AUSTIN (Nexstar) — Texans voted on a proposition that would create funding to increase “reliability” for Texas’ electric grid in the Nov. 7 constitutional amendment election.

The Associated Press projected Texas Proposition 7, which originated from S.J.R. 93, would pass. The proposition would create the Texas Energy Fund, which would support and finance the “construction, maintenance, and modernization of electric generating facilities.”


Proposition 7 comes after power grid challenges experienced most notably during winter storms in the past years.

Pablo Vegas, president and CEO of ERCOT, emphasized the grid has become more “volatile” given the current resources.

“The complexities of managing a growing demand, and a very dynamic load environment with those types of resources becomes more and more challenging,” Vegas said Tuesday during a meeting of the ERCOT board of directors.

Vegas said one solution to overcome the challenge is investing in power production that is available on demand, like power plants fueled by natural gas. Those plants can help during times when the need for electricity strains the supply.

“With the passing of Proposition 7 on the ballot this November, we’ll see those incentives combined to incentivize a more balanced development strategy going forward,” Vegas told board members.

Proposition 7 will enact S.B. 2627, which establishes an advisory committee to oversee the fund and the various projects it could be used for. $5 billion would be transferred from the General Revenue Fund to the Texas Energy Fund if Proposition 7 passes.

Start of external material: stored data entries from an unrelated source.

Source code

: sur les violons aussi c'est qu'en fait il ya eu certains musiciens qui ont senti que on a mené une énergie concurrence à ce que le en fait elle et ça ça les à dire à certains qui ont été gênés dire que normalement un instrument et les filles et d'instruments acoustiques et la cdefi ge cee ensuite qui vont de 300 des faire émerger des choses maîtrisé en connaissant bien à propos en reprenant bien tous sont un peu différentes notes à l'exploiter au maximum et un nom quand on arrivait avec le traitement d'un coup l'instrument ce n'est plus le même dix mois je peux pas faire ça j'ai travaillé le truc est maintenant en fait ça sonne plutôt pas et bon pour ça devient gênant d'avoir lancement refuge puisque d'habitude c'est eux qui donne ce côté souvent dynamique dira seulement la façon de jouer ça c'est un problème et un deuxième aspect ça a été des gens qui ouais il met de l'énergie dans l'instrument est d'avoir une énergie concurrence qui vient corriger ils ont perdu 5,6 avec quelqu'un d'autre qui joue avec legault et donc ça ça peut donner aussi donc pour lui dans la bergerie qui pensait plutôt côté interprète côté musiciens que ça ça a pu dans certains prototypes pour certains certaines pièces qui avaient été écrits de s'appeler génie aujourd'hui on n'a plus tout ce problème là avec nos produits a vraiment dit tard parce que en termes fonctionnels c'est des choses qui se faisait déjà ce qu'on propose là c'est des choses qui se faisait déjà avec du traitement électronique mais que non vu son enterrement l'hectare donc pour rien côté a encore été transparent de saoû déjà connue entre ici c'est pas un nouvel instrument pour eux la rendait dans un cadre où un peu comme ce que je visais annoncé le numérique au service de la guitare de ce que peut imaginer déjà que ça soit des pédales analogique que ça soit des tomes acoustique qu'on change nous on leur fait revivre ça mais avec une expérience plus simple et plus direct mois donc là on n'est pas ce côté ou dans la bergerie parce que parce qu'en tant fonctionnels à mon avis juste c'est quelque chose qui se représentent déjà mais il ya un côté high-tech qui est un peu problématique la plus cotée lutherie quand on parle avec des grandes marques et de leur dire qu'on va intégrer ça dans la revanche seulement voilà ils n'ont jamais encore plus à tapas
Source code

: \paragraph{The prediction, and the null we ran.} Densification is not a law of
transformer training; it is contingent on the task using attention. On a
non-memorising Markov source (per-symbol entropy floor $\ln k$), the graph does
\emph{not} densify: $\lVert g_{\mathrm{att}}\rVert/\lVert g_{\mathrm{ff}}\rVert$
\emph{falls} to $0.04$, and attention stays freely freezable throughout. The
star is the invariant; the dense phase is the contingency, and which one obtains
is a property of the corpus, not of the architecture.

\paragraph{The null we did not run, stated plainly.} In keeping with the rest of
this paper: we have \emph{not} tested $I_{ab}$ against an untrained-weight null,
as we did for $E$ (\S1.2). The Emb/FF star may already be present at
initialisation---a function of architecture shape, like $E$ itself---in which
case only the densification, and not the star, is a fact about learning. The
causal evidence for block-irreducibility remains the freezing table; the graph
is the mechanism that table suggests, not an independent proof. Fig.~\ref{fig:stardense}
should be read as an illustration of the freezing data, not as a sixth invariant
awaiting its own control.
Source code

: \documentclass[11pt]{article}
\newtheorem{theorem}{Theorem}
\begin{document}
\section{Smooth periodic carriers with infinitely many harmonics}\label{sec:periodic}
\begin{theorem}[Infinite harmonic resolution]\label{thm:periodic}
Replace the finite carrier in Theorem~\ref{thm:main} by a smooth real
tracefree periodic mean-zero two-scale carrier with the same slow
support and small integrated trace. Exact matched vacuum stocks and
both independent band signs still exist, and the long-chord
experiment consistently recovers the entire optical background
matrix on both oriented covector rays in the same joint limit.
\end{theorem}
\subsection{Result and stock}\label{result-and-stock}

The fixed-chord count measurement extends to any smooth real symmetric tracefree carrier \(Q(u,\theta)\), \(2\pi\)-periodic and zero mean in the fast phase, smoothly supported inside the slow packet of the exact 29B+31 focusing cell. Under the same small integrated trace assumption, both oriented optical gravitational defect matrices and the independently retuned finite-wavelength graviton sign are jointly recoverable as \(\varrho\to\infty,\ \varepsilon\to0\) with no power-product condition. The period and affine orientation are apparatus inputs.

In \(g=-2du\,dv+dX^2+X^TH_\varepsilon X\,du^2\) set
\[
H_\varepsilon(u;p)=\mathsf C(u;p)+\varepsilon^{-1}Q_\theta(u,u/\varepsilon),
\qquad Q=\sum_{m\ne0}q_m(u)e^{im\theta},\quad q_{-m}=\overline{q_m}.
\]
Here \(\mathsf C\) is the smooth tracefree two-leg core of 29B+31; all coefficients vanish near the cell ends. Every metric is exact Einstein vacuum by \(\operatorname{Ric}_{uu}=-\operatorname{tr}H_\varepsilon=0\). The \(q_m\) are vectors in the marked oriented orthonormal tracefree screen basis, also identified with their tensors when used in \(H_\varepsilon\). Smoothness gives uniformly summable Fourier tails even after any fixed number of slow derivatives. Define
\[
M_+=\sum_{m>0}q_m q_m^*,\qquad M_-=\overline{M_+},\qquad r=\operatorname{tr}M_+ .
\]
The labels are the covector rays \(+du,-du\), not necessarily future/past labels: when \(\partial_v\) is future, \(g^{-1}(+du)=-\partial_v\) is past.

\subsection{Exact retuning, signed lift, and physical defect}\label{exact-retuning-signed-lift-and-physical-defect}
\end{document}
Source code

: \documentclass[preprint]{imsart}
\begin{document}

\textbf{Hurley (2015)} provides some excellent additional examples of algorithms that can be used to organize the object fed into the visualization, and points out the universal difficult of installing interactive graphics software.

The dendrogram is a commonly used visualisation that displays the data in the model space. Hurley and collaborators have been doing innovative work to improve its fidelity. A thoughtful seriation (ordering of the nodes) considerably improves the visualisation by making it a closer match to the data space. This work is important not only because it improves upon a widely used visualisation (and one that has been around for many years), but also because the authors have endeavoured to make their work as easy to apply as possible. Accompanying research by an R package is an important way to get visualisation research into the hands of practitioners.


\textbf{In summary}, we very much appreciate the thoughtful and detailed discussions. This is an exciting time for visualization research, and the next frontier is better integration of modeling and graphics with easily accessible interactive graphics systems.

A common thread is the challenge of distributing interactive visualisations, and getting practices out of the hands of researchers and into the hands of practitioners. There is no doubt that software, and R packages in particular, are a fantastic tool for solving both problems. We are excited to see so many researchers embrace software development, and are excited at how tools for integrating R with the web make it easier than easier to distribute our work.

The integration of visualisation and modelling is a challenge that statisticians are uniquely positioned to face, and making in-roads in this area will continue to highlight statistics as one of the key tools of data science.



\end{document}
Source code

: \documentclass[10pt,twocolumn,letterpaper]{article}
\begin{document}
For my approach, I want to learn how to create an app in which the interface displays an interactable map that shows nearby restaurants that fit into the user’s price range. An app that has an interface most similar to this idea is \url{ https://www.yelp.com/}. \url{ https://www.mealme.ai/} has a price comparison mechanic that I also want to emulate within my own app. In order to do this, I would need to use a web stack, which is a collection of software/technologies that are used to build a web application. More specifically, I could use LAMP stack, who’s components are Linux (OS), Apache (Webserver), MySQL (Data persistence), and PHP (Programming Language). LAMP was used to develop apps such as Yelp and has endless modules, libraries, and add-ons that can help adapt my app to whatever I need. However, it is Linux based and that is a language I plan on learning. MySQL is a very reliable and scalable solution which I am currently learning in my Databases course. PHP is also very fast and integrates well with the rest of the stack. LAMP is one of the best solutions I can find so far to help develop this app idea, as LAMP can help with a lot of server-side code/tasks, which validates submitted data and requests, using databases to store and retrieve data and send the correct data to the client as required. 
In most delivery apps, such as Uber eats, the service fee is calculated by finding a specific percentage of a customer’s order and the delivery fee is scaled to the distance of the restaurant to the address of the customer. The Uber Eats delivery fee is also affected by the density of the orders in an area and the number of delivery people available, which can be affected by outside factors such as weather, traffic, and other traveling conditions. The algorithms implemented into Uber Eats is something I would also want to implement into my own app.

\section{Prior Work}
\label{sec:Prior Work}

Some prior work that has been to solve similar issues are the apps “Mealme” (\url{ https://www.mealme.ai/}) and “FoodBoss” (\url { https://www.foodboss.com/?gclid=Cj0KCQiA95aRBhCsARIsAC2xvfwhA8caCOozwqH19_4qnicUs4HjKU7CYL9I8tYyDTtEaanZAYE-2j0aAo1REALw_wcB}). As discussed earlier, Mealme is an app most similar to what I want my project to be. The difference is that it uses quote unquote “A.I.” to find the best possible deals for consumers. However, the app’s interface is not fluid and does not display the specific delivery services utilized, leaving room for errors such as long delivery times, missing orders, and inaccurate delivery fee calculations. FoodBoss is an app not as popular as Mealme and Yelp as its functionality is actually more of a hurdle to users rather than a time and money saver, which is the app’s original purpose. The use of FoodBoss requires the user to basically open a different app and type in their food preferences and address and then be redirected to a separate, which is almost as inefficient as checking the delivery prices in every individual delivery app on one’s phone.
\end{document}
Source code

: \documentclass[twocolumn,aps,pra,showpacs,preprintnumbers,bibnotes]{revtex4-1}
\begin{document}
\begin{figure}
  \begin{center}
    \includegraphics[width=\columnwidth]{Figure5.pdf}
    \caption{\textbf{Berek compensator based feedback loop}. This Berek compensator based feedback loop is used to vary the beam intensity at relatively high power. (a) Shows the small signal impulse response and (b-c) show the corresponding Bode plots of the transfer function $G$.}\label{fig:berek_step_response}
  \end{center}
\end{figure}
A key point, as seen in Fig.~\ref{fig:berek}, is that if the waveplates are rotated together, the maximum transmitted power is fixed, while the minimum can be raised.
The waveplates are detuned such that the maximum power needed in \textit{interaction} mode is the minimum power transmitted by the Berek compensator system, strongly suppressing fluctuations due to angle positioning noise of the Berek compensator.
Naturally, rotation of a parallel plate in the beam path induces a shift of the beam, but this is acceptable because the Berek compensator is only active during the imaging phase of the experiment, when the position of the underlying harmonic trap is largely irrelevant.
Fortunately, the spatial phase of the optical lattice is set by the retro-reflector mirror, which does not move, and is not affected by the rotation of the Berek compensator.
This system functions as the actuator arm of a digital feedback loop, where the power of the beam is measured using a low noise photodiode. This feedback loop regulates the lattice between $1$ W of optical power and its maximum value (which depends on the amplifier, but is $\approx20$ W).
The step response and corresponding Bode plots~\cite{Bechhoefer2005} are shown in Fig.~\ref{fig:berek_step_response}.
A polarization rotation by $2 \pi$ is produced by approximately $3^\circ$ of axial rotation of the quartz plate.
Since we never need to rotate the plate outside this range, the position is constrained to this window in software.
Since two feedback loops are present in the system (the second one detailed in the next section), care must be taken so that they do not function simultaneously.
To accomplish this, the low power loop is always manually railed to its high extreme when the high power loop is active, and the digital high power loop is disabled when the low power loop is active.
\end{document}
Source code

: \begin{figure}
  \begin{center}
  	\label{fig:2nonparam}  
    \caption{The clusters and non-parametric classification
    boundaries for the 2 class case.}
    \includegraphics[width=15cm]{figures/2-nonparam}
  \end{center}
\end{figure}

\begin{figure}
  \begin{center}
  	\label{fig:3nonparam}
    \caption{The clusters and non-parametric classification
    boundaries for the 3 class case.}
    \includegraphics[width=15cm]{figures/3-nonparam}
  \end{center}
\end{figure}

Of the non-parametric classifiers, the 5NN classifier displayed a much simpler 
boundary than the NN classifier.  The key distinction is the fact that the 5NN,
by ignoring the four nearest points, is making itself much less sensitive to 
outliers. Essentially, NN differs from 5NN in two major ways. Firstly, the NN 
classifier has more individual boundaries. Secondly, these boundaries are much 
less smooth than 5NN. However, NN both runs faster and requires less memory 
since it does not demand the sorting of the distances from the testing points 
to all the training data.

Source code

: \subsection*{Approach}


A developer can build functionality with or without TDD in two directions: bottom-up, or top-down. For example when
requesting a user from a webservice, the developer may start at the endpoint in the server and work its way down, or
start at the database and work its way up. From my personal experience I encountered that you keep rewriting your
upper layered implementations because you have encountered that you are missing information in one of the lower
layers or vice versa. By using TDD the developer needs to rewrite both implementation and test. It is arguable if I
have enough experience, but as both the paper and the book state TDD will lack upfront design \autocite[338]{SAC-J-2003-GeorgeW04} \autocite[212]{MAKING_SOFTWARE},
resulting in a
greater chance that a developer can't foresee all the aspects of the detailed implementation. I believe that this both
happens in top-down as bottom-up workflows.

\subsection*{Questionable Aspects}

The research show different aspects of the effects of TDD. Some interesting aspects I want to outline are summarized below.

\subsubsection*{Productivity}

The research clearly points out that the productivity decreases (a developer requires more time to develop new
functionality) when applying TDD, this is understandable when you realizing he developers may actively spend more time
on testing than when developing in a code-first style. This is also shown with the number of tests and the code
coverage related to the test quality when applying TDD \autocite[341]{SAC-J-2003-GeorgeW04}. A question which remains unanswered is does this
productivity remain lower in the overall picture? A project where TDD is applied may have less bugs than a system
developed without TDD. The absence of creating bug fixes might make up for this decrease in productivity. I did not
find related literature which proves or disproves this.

Opposition to Proposition 7 comes from the Lone Star chapter of the Sierra Club, an environmental organization based in Austin. Cyrus Reed, conservation director of the Lone Star chapter, said the Texas energy fund is slated to benefit private utilities to build gas plants using taxpayer’s money.

“That fundamentally is putting a risk on taxpayers,” Reed said. “What happens if one of these plants gets built and then doesn’t make enough money?”

Reed emphasized that there are better alternatives than Proposition 7 to better the current energy system.

“We were big advocates for increasing the amount of money spent on energy efficiency and demand response programs,” Reed said. “Programs that actually help consumers save energy in their homes, apartments or businesses.”

Texans voted on various constitutional amendments, such as Proposition 7, in the Nov. 7 constitutional amendment election.